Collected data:
-.-.-

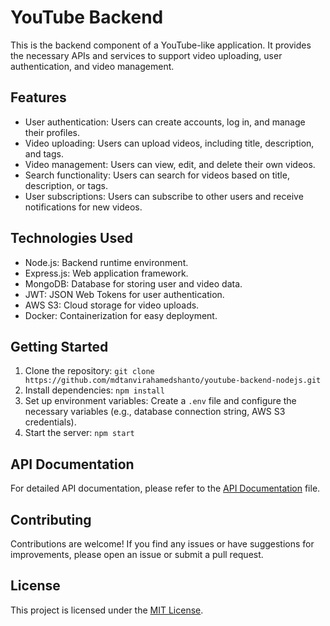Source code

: # YouTube Backend

This is the backend component of a YouTube-like application. It provides the necessary APIs and services to support video uploading, user authentication, and video management.

## Features

- User authentication: Users can create accounts, log in, and manage their profiles.
- Video uploading: Users can upload videos, including title, description, and tags.
- Video management: Users can view, edit, and delete their own videos.
- Search functionality: Users can search for videos based on title, description, or tags.
- User subscriptions: Users can subscribe to other users and receive notifications for new videos.

## Technologies Used

- Node.js: Backend runtime environment.
- Express.js: Web application framework.
- MongoDB: Database for storing user and video data.
- JWT: JSON Web Tokens for user authentication.
- AWS S3: Cloud storage for video uploads.
- Docker: Containerization for easy deployment.

## Getting Started

1. Clone the repository: `git clone https://github.com/mdtanvirahamedshanto/youtube-backend-nodejs.git`
2. Install dependencies: `npm install`
3. Set up environment variables: Create a `.env` file and configure the necessary variables (e.g., database connection string, AWS S3 credentials).
4. Start the server: `npm start`

## API Documentation

For detailed API documentation, please refer to the [API Documentation](./docs/api.md) file.

## Contributing

Contributions are welcome! If you find any issues or have suggestions for improvements, please open an issue or submit a pull request.

## License

This project is licensed under the [MIT License](./LICENSE).
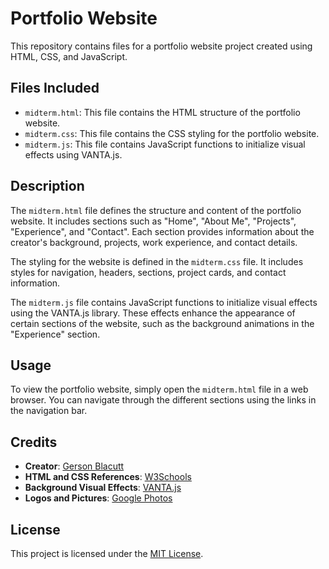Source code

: # Portfolio Website

This repository contains files for a portfolio website project created using HTML, CSS, and JavaScript.

## Files Included

- `midterm.html`: This file contains the HTML structure of the portfolio website.
- `midterm.css`: This file contains the CSS styling for the portfolio website.
- `midterm.js`: This file contains JavaScript functions to initialize visual effects using VANTA.js.

## Description

The `midterm.html` file defines the structure and content of the portfolio website. It includes sections such as "Home", "About Me", "Projects", "Experience", and "Contact". Each section provides information about the creator's background, projects, work experience, and contact details.

The styling for the website is defined in the `midterm.css` file. It includes styles for navigation, headers, sections, project cards, and contact information.

The `midterm.js` file contains JavaScript functions to initialize visual effects using the VANTA.js library. These effects enhance the appearance of certain sections of the website, such as the background animations in the "Experience" section.

## Usage

To view the portfolio website, simply open the `midterm.html` file in a web browser. You can navigate through the different sections using the links in the navigation bar.

## Credits

- **Creator**: [Gerson Blacutt](https://www.linkedin.com/in/gerson-b-00026528/)
- **HTML and CSS References**: [W3Schools](https://www.w3schools.com)
- **Background Visual Effects**: [VANTA.js](https://www.vantajs.com/)
- **Logos and Pictures**: [Google Photos](https://photos.google.com/)

## License

This project is licensed under the [MIT License](LICENSE).
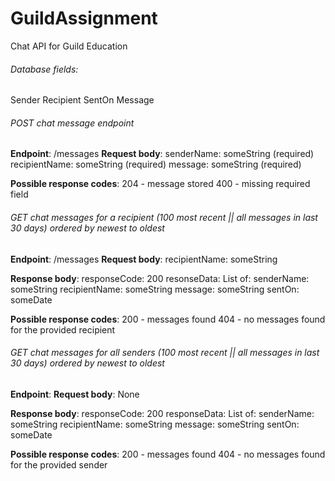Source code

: # GuildAssignment
Chat API for Guild Education

###### Database fields:
Sender
Recipient
SentOn
Message

###### POST chat message endpoint
**Endpoint**: /messages
**Request body**:
  senderName: someString (required)
  recipientName: someString (required)
  message: someString (required)
  
**Possible response codes**:
204 - message stored
400 - missing required field

###### GET chat messages for a recipient (100 most recent || all messages in last 30 days) ordered by newest to oldest
**Endpoint**: /messages
**Request body**:
  recipientName: someString
  
**Response body**:
  responseCode: 200
  resonseData:
    List of:
      senderName: someString
      recipientName: someString
      message: someString
      sentOn: someDate
      
**Possible response codes**:
200 - messages found
404 - no messages found for the provided recipient

###### GET chat messages for all senders (100 most recent || all messages in last 30 days) ordered by newest to oldest
**Endpoint**:
**Request body**: None
  
**Response body**:
  responseCode: 200
  responseData:
    List of:
      senderName: someString
      recipientName: someString
      message: someString
      sentOn: someDate
      
**Possible response codes**:
200 - messages found
404 - no messages found for the provided sender
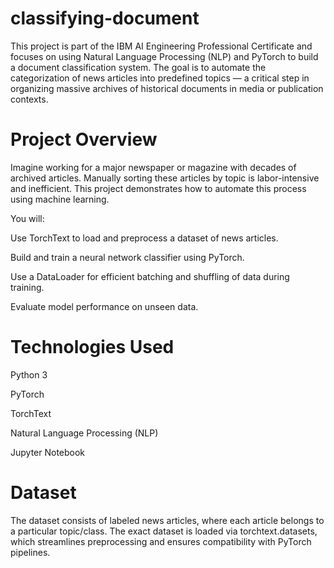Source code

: # classifying-document
This project is part of the IBM AI Engineering Professional Certificate and focuses on using Natural Language Processing (NLP) and PyTorch to build a document classification system. The goal is to automate the categorization of news articles into predefined topics — a critical step in organizing massive archives of historical documents in media or publication contexts.

# Project Overview

Imagine working for a major newspaper or magazine with decades of archived articles. Manually sorting these articles by topic is labor-intensive and inefficient. This project demonstrates how to automate this process using machine learning.

You will:

Use TorchText to load and preprocess a dataset of news articles.

Build and train a neural network classifier using PyTorch.

Use a DataLoader for efficient batching and shuffling of data during training.

Evaluate model performance on unseen data.

# Technologies Used

Python 3

PyTorch

TorchText

Natural Language Processing (NLP)

Jupyter Notebook

# Dataset

The dataset consists of labeled news articles, where each article belongs to a particular topic/class. The exact dataset is loaded via torchtext.datasets, which streamlines preprocessing and ensures compatibility with PyTorch pipelines.
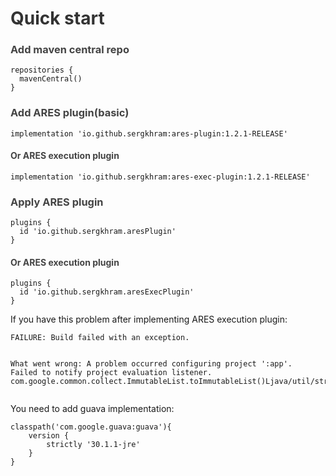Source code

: <h1 id="quick-start" style="color:#333;">Quick start</h1>
<h3 style="color:#444;">Add maven central repo</h3>
<div class="language-plaintext highlighter-rouge"><div class="highlight"><pre class="highlight"><code>repositories {
  mavenCentral()
}
</code></pre></div></div>
<h3 style="color:#444;">Add ARES plugin(basic)</h3>
<div class="language-plaintext highlighter-rouge"><div class="highlight"><pre class="highlight"><code>implementation 'io.github.sergkhram:ares-plugin:1.2.1-RELEASE'
</code></pre></div></div>
<h4 style="color:#444;">Or ARES execution plugin</h3>
<div class="language-plaintext highlighter-rouge"><div class="highlight"><pre class="highlight"><code>implementation 'io.github.sergkhram:ares-exec-plugin:1.2.1-RELEASE'
</code></pre></div></div>
<h3 style="color:#444;">Apply ARES plugin</h3>
<div class="language-plaintext highlighter-rouge"><div class="highlight"><pre class="highlight"><code>plugins {
  id 'io.github.sergkhram.aresPlugin'
}
</code></pre></div></div>
<h4 style="color:#444;">Or ARES execution plugin</h3>
<div class="language-plaintext highlighter-rouge"><div class="highlight"><pre class="highlight"><code>plugins {
  id 'io.github.sergkhram.aresExecPlugin'
}
</code></pre></div></div>

<p>If you have this problem after implementing ARES execution plugin:<p>
<p><div class="language-plaintext highlighter-rouge"><div class="highlight"><pre class="highlight"><code>FAILURE: Build failed with an exception.

What went wrong:
A problem occurred configuring project ':app'.
 Failed to notify project evaluation listener.
    com.google.common.collect.ImmutableList.toImmutableList()Ljava/util/stream/Collector;
</code></pre></div></div></p>
<p>You need to add guava implementation:</p>
<p><div class="language-plaintext highlighter-rouge"><div class="highlight"><pre class="highlight"><code>classpath('com.google.guava:guava'){
    version {
        strictly '30.1.1-jre'
    }
}
</code></pre></div></div></p>
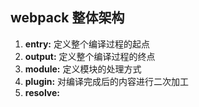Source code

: ## webpack 整体架构
1. **entry:** 定义整个编译过程的起点
2. **output:** 定义整个编译过程的终点
3. **module:** 定义模块的处理方式
4. **plugin:** 对编译完成后的内容进行二次加工
5. **resolve:** 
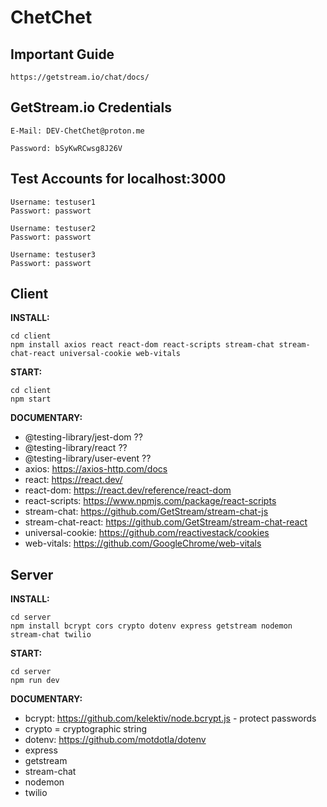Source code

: 
# ChetChet

## Important Guide

    https://getstream.io/chat/docs/

## GetStream.io Credentials

    E-Mail: DEV-ChetChet@proton.me
    
    Password: bSyKwRCwsg8J26V

## Test Accounts for localhost:3000

    
    Username: testuser1
    Passwort: passwort
    
    Username: testuser2
    Passwort: passwort
    
    Username: testuser3
    Passwort: passwort

## Client

  

**INSTALL:**

  

    cd client
    npm install axios react react-dom react-scripts stream-chat stream-chat-react universal-cookie web-vitals

  
  

**START:**

  

    cd client
    npm start

  

**DOCUMENTARY:**

  

 - @testing-library/jest-dom ?? 
 - @testing-library/react ??
 - @testing-library/user-event ?? 
 - axios: https://axios-http.com/docs
 - react: https://react.dev/
 - react-dom: https://react.dev/reference/react-dom
 - react-scripts: https://www.npmjs.com/package/react-scripts
 - stream-chat: https://github.com/GetStream/stream-chat-js
 - stream-chat-react: https://github.com/GetStream/stream-chat-react
 - universal-cookie: https://github.com/reactivestack/cookies
 - web-vitals: https://github.com/GoogleChrome/web-vitals

  

## Server

  

**INSTALL:**

  

    cd server
    npm install bcrypt cors crypto dotenv express getstream nodemon stream-chat twilio

  
  

**START:**

  

    cd server
    npm run dev

  

**DOCUMENTARY:**

  

 - bcrypt: https://github.com/kelektiv/node.bcrypt.js - protect passwords
 - crypto = cryptographic string 
 - dotenv:  https://github.com/motdotla/dotenv
 - express 
 - getstream 
 - stream-chat 
 - nodemon 
 - twilio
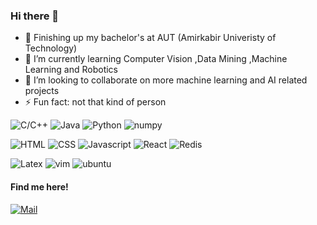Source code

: ### Hi there 👋
- 🔭 Finishing up my bachelor's at AUT (Amirkabir Univeristy of Technology)
- 🌱 I’m currently learning  Computer Vision ,Data Mining ,Machine Learning and Robotics
- 👯 I’m looking to collaborate on more machine learning and AI related projects
- ⚡ Fun fact: not that kind of person

![C/C++](https://img.shields.io/badge/-C/C++-00599C?style=for-the-badge&logo=C&logoColor=white)
![Java](https://img.shields.io/badge/-Java-ED8B00?style=for-the-badge&logo=java)
![Python](https://img.shields.io/badge/-Python-3776AB?style=for-the-badge&logo=python&logoColor=white)
    ![numpy](https://img.shields.io/badge/-numpy-3776AB?style=for-the-badge&logo=numpy)

![HTML](https://img.shields.io/badge/-HTML-E34F26?style=for-the-badge&logo=html5&logoColor=white)
![CSS](https://img.shields.io/badge/-CSS-1572B6?style=for-the-badge&logo=css3&logoColor=white)
![Javascript](https://img.shields.io/badge/-Javascript-F7DF1E?style=for-the-badge&logo=javascript&logoColor=black)
![React](https://img.shields.io/badge/-React-EEEEEE?style=for-the-badge&logo=react&logoColor=grey)
![Redis](https://img.shields.io/badge/-Redis-47A248?style=for-the-badge&logo=redis)

![Latex](https://img.shields.io/badge/Latex-E95420?style=for-the-badge&logo=latex)
![vim](https://img.shields.io/badge/Vim-E95420?style=for-the-badge&logo=vim)
![ubuntu](https://img.shields.io/badge/Ubuntu-E95420?style=for-the-badge&logo=ubuntu&logoColor=white)


#### Find me here!
[![Mail](https://img.shields.io/badge/-Mail-D14836?style=for-the-badge&logo=Gmail&logoColor=white)](mailto:shsooratgar@aut.ac.ir)
<!-- [![Linkedin](https://img.shields.io/badge/-LinkedIn-blue?style=for-the-badge&logo=Linkedin&logoColor=white)](https://www.linkedin.com/in/behdad-mansouri-36637715a/) -->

-.-.-

WHAT YOU WILL DO:
Go through the records and report each line that contains "nodemon".

RESULT OF THIS EXERCISE:
    npm install bcrypt cors crypto dotenv express getstream nodemon stream-chat twilio
 - nodemon 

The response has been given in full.